C'est d'ailleurs autour de Kit, l'être aimé et aimant, que se noue le mystère du livre… Agissant comme une force centripète au coeur même du récit, véritable trou noir, il suscite d'innombrables questions. Comment peut-il être à la fois mort et en vie? Où est-il? Que veut-il? Et surtout, qui est-il?
« Ses mains, sur moi. La puissance de ses programmes, qui brisaient des cryptages, ou en créaient. Ses mains. Meurtrières. Qui aurait imaginé qu'il abandonnerait ces armes si véloces, ces instruments délicats, ces destructeurs de corps? Ou qu'il m'abandonnerait, moi? »

D'Alfred E. van Vogt à Greg Egan, de Philip K. Dick à Dan Simmons, l'immortalité est un thème récurrent en science-fiction. À la fois désirée et redoutée, elle donne parfois lieu à de saisissants récits ouvrant sur de vertigineuses questions philosophiques et métaphysiques.

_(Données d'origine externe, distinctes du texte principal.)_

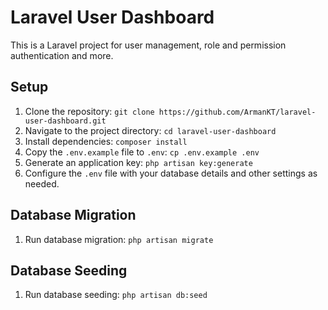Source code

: # Laravel User Dashboard

This is a Laravel project for user management, role and permission authentication and more.

## Setup

1. Clone the repository: `git clone https://github.com/ArmanKT/laravel-user-dashboard.git`
2. Navigate to the project directory: `cd laravel-user-dashboard`
3. Install dependencies: `composer install`
4. Copy the `.env.example` file to `.env`: `cp .env.example .env`
5. Generate an application key: `php artisan key:generate`
6. Configure the `.env` file with your database details and other settings as needed.

## Database Migration

1. Run database migration: `php artisan migrate`

## Database Seeding

1. Run database seeding: `php artisan db:seed`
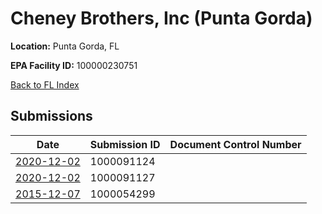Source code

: # Cheney Brothers, Inc (Punta Gorda)

**Location:** Punta Gorda, FL

**EPA Facility ID:** 100000230751

[Back to FL Index](../../index.md)

## Submissions

| Date | Submission ID | Document Control Number |
|------|--------------|-------------------------|
| [2020-12-02](submissions/1000091124.md) | 1000091124 |  |
| [2020-12-02](submissions/1000091127.md) | 1000091127 |  |
| [2015-12-07](submissions/1000054299.md) | 1000054299 |  |
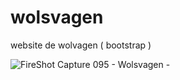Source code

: # wolsvagen
website de wolvagen ( bootstrap )

![FireShot Capture 095 - Wolsvagen - ](https://github.com/yoma75/wolsvagen/assets/60888517/6369b61c-b654-4146-9569-21c2deae14ba)
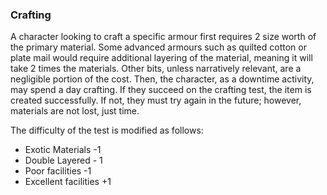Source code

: ### Crafting
A character looking to craft a specific armour first requires 2 size worth of the primary material. Some advanced armours such as quilted cotton or plate mail would require additional layering of the material, meaning it will take 2 times the materials. Other bits, unless narratively relevant, are a negligible portion of the cost. Then, the character, as a downtime activity, may spend a day crafting. If they succeed on the crafting test, the item is created successfully. If not, they must try again in the future; however, materials are not lost, just time. 

The difficulty of the test is modified as follows:

* Exotic Materials -1
* Double Layered - 1
* Poor facilities -1
* Excellent facilities +1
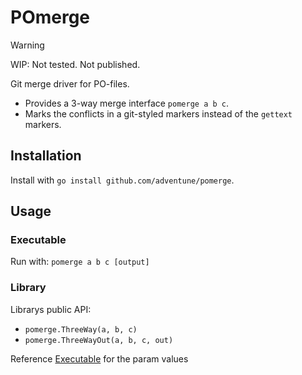# POmerge

> [!WARNING]
> WIP: Not tested. Not published.

Git merge driver for PO-files.

- Provides a 3-way merge interface `pomerge a b c`.
- Marks the conflicts in a git-styled markers instead of the `gettext` markers.

## Installation

Install with `go install github.com/adventune/pomerge`.

## Usage

### Executable

Run with: `pomerge a b c [output]`

### Library

Librarys public API:

- `pomerge.ThreeWay(a, b, c)`
- `pomerge.ThreeWayOut(a, b, c, out)`

Reference [Executable](./README.md#Params) for the param values
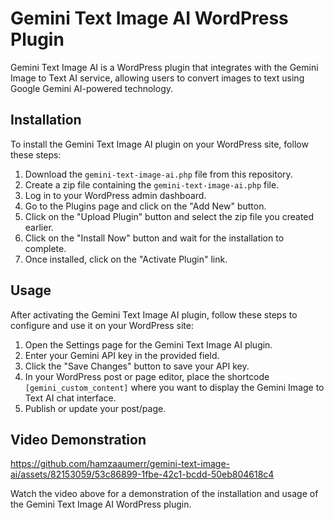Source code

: # Gemini Text Image AI WordPress Plugin

Gemini Text Image AI is a WordPress plugin that integrates with the Gemini Image to Text AI service, allowing users to convert images to text using Google Gemini AI-powered technology.

## Installation

To install the Gemini Text Image AI plugin on your WordPress site, follow these steps:

1. Download the `gemini-text-image-ai.php` file from this repository.
2. Create a zip file containing the `gemini-text-image-ai.php` file.
3. Log in to your WordPress admin dashboard.
4. Go to the Plugins page and click on the "Add New" button.
5. Click on the "Upload Plugin" button and select the zip file you created earlier.
6. Click on the "Install Now" button and wait for the installation to complete.
7. Once installed, click on the "Activate Plugin" link.

## Usage

After activating the Gemini Text Image AI plugin, follow these steps to configure and use it on your WordPress site:

1. Open the Settings page for the Gemini Text Image AI plugin.
2. Enter your Gemini API key in the provided field.
3. Click the "Save Changes" button to save your API key.
4. In your WordPress post or page editor, place the shortcode `[gemini_custom_content]` where you want to display the Gemini Image to Text AI chat interface.
5. Publish or update your post/page.

## Video Demonstration

https://github.com/hamzaaumerr/gemini-text-image-ai/assets/82153059/53c86899-1fbe-42c1-bcdd-50eb804618c4

Watch the video above for a demonstration of the installation and usage of the Gemini Text Image AI WordPress plugin.
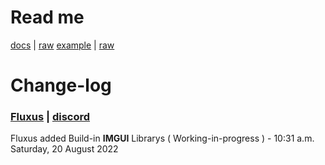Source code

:# Read me
[docs](https://github.com/GhostDuckyy/Ui-Librarys/blob/main/ImGui/Fluxus/documentation.html) | [raw](https://raw.githubusercontent.com/GhostDuckyy/Ui-Librarys/main/ImGui/Fluxus/documentation.html)
[example](https://github.com/GhostDuckyy/Ui-Librarys/blob/main/ImGui/Fluxus/example.lua) | [raw](https://raw.githubusercontent.com/GhostDuckyy/Ui-Librarys/main/ImGui/Fluxus/example.lua)
# Change-log
### [Fluxus](https://fluxteam.net/) | [discord](https://fluxteam.net/external-files/discord.php)
Fluxus added Build-in **IMGUI** Librarys ( Working-in-progress ) - 10:31 a.m. Saturday, 20 August 2022
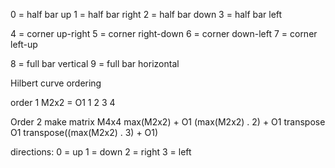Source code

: 0 = half bar up
1 = half bar right
2 = half bar down
3 = half bar left

4 = corner up-right
5 = corner right-down
6 = corner down-left
7 = corner left-up

8 = full bar vertical
9 = full bar horizontal


Hilbert curve ordering

order 1 M2x2 = O1
1 2
3 4

Order 2 make matrix M4x4
max(M2x2) + O1            (max(M2x2) . 2) +  O1
transpose O1              transpose((max(M2x2) . 3) + O1)


directions:
0 = up
1 = down
2 = right
3 = left
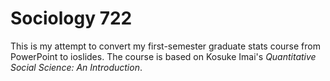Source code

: # Sociology 722

This is my attempt to convert my first-semester graduate stats course from PowerPoint to ioslides. 
The course is based on Kosuke Imai's *Quantitative Social Science: An Introduction*.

La novella de Roger Zelazny, lauréate du prix Hugo en 1986, en est probablement l'une des illustrations les plus poétiques. Mais qu'on ne s'y trompe pas. Sous des allures de rêve éveillé, ce récit cache en réalité d'âpres questionnements sur la vie, la mort, la condition humaine, ainsi qu'une lutte sans merci entre le bien et le mal, entre l'hubris et la toute-puissance d'une part, l'humilité et la fragilité d'autre part, une lutte dont l'issue pourrait mettre en jeu l'avenir même de l'humanité.